THE TASK> From the line with "Now, the data" through the line with "the participant **id**.", inclusive, return each line of the data below exactly and leave the rest out.
==== EXERCISE INPUT ====
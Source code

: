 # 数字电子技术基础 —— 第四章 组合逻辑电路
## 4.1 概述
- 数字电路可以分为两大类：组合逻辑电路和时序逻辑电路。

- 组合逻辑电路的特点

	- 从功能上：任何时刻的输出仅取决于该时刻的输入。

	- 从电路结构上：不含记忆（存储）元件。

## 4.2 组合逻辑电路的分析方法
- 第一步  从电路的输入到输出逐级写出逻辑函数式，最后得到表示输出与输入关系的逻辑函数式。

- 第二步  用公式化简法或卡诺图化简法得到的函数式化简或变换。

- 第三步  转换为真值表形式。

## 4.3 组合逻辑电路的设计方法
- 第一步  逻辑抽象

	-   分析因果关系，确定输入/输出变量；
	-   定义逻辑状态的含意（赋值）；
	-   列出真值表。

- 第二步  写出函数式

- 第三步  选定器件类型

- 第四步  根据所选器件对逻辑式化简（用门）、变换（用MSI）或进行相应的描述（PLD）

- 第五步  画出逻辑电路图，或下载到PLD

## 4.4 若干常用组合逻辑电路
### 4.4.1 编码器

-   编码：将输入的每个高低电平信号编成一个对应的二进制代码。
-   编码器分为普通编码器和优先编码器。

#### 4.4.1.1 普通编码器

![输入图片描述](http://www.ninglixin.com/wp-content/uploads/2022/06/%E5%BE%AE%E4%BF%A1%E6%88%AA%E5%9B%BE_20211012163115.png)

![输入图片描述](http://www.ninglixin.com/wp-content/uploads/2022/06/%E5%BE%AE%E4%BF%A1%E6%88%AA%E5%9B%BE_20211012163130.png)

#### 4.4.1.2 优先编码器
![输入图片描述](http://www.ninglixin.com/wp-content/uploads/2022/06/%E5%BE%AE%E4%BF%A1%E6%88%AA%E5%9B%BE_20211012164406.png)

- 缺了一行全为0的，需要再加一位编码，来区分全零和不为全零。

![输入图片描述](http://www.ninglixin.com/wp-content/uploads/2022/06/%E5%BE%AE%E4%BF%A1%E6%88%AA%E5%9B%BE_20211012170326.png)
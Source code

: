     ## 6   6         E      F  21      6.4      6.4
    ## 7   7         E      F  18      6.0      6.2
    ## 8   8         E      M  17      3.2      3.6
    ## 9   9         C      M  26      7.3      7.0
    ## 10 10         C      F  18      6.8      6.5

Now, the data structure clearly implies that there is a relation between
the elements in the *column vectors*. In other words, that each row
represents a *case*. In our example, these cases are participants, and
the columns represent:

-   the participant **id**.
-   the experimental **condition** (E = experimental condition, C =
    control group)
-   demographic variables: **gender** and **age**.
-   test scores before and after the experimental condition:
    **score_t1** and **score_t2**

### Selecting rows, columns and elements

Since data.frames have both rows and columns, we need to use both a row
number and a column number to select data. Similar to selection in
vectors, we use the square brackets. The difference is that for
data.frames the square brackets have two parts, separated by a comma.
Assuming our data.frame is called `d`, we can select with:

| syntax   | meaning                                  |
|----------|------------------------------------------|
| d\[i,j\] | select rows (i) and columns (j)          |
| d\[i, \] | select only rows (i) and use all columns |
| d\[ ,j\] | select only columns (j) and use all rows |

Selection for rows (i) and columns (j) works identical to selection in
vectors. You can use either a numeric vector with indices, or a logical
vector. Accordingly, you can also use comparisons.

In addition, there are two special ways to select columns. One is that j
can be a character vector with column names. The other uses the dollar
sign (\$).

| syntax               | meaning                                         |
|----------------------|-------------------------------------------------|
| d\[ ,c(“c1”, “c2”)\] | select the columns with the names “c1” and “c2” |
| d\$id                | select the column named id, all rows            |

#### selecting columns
====
TASK RESPONSE>
Now, the data structure clearly implies that there is a relation between
the elements in the *column vectors*. In other words, that each row
represents a *case*. In our example, these cases are participants, and
the columns represent:

-   the participant **id**.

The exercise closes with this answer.